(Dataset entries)
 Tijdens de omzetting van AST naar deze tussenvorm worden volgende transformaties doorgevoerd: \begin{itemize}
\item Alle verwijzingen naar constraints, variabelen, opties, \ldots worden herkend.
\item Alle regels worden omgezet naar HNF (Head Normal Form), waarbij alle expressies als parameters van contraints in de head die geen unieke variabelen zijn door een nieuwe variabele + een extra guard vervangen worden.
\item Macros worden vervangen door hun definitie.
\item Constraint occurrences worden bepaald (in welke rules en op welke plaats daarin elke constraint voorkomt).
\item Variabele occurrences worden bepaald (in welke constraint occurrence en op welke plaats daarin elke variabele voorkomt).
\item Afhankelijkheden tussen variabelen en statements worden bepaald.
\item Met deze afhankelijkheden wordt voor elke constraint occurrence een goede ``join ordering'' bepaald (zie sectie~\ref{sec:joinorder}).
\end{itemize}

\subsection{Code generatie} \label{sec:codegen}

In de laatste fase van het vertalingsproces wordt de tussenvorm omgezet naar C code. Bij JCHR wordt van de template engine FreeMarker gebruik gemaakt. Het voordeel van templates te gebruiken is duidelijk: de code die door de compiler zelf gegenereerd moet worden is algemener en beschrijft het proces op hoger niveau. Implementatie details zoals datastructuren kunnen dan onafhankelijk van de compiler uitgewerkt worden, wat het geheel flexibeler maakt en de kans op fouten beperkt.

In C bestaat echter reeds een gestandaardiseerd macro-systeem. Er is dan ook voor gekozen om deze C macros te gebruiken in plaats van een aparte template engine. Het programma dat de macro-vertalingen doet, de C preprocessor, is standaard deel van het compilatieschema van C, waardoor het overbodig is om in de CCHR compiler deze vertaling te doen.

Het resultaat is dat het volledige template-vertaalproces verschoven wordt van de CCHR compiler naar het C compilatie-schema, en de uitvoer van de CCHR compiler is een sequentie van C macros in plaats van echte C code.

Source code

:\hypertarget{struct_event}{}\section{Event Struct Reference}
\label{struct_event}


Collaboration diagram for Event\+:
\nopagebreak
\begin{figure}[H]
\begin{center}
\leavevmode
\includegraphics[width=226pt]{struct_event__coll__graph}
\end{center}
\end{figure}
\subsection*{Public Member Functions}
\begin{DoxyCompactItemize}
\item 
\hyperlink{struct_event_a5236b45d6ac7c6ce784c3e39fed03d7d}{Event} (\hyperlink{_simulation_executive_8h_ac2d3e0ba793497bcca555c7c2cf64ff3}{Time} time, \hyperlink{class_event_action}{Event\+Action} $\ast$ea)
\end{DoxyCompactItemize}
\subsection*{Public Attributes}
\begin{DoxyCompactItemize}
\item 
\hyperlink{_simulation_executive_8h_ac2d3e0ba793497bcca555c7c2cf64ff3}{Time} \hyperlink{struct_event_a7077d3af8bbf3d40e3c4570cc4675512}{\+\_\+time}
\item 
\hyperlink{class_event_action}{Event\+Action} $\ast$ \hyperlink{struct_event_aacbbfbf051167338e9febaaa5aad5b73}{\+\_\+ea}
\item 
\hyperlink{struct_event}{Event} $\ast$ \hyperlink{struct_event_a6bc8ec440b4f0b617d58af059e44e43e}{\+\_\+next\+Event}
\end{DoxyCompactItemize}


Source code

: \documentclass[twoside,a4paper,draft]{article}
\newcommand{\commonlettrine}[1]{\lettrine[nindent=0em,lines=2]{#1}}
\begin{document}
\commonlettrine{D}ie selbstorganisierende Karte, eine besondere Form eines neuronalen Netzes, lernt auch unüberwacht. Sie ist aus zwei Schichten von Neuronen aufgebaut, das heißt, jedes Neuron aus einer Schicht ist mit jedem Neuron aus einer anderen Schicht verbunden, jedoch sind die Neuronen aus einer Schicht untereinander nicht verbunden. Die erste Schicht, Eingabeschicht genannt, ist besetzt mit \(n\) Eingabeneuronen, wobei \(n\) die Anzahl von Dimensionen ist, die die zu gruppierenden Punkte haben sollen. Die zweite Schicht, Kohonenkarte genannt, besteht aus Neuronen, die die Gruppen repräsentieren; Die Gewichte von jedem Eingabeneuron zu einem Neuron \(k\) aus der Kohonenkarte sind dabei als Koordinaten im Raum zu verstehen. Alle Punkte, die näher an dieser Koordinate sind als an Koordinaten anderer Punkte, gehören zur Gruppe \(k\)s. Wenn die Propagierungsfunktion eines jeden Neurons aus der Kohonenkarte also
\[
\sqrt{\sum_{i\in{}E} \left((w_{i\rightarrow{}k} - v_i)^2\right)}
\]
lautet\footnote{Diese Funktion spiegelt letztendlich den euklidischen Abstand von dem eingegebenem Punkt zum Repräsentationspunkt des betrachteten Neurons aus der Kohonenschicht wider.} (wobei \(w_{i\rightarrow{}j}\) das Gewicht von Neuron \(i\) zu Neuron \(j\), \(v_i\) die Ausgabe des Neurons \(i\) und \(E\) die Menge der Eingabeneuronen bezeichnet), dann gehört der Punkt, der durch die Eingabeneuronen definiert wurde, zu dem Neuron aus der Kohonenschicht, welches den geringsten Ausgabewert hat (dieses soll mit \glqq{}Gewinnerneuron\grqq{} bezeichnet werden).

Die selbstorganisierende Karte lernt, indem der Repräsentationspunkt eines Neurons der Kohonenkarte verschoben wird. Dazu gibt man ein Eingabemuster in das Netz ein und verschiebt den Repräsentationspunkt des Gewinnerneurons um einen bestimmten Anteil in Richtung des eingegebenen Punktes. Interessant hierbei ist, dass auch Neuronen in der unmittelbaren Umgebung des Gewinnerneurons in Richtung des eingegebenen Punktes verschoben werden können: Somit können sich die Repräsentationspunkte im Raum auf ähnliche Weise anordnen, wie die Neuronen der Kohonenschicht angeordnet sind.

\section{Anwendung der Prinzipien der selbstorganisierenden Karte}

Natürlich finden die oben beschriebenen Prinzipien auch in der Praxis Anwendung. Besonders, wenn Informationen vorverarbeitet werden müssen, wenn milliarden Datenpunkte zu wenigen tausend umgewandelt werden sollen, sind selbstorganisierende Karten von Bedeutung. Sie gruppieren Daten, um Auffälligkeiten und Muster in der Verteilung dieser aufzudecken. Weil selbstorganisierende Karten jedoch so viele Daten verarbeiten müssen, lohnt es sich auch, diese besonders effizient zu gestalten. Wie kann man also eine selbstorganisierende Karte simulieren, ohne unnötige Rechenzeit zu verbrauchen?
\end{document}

● **Problem to solve**
Your task is to return each line of the data above that contains the string "occurrences".

● **Output**
\item Constraint occurrences worden bepaald (in welke rules en op welke plaats daarin elke constraint voorkomt).
\item Variabele occurrences worden bepaald (in welke constraint occurrence en op welke plaats daarin elke variabele voorkomt).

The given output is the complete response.